(Collected data)

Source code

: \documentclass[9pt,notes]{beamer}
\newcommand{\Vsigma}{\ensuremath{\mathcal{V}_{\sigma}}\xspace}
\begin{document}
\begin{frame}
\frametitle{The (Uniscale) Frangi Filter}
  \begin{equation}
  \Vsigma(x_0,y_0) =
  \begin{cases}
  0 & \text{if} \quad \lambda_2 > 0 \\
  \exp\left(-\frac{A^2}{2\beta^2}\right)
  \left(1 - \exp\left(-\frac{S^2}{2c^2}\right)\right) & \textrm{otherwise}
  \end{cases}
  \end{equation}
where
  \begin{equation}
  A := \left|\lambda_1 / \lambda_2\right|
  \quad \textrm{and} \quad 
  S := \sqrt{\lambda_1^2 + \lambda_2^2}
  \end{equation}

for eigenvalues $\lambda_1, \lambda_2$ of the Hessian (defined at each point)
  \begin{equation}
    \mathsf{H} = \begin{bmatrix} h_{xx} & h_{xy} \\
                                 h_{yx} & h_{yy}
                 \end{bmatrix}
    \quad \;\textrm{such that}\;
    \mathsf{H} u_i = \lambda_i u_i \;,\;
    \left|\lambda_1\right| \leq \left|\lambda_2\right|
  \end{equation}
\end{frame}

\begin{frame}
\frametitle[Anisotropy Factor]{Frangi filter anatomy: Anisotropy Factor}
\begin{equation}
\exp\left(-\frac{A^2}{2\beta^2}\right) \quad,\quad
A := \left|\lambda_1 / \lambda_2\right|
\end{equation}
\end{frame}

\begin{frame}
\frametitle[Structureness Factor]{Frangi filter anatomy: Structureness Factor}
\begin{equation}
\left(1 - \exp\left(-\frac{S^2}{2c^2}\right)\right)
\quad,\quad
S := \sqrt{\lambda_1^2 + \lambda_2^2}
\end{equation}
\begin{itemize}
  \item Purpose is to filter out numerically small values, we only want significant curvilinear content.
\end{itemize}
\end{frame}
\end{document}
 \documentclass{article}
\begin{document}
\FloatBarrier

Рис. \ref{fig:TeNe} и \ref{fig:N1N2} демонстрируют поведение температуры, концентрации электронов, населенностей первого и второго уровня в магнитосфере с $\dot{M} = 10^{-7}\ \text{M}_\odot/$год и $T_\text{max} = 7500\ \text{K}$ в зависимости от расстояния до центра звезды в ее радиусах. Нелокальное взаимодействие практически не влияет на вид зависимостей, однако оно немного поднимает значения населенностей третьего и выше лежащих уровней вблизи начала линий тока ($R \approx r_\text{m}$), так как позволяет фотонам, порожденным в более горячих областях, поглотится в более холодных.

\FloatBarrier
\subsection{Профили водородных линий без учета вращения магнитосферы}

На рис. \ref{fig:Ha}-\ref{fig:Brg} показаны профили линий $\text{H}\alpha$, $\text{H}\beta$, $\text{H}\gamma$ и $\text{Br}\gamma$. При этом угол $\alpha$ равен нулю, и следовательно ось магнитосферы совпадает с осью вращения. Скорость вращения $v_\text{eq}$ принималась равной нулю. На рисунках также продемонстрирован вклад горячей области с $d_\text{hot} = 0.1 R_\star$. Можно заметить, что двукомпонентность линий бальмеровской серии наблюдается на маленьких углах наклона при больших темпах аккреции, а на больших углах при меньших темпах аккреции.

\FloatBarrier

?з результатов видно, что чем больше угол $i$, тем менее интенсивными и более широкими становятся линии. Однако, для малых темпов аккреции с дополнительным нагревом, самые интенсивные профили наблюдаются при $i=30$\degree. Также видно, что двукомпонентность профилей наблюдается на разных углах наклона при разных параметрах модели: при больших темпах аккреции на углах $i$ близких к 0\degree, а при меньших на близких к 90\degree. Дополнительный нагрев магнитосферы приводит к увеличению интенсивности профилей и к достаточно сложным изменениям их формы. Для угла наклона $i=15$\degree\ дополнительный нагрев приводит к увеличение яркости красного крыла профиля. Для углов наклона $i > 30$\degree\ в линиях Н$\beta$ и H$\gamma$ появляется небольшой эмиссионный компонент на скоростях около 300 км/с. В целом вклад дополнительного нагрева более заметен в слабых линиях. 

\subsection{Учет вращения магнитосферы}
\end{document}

(TASK PROMPT) Across the data, pull every line containing the string "угол".

(RESPONSE BOX)
На рис. \ref{fig:Ha}-\ref{fig:Brg} показаны профили линий $\text{H}\alpha$, $\text{H}\beta$, $\text{H}\gamma$ и $\text{Br}\gamma$. При этом угол $\alpha$ равен нулю, и следовательно ось магнитосферы совпадает с осью вращения. Скорость вращения $v_\text{eq}$ принималась равной нулю. На рисунках также продемонстрирован вклад горячей области с $d_\text{hot} = 0.1 R_\star$. Можно заметить, что двукомпонентность линий бальмеровской серии наблюдается на маленьких углах наклона при больших темпах аккреции, а на больших углах при меньших темпах аккреции.
?з результатов видно, что чем больше угол $i$, тем менее интенсивными и более широкими становятся линии. Однако, для малых темпов аккреции с дополнительным нагревом, самые интенсивные профили наблюдаются при $i=30$\degree. Также видно, что двукомпонентность профилей наблюдается на разных углах наклона при разных параметрах модели: при больших темпах аккреции на углах $i$ близких к 0\degree, а при меньших на близких к 90\degree. Дополнительный нагрев магнитосферы приводит к увеличению интенсивности профилей и к достаточно сложным изменениям их формы. Для угла наклона $i=15$\degree\ дополнительный нагрев приводит к увеличение яркости красного крыла профиля. Для углов наклона $i > 30$\degree\ в линиях Н$\beta$ и H$\gamma$ появляется небольшой эмиссионный компонент на скоростях около 300 км/с. В целом вклад дополнительного нагрева более заметен в слабых линиях. 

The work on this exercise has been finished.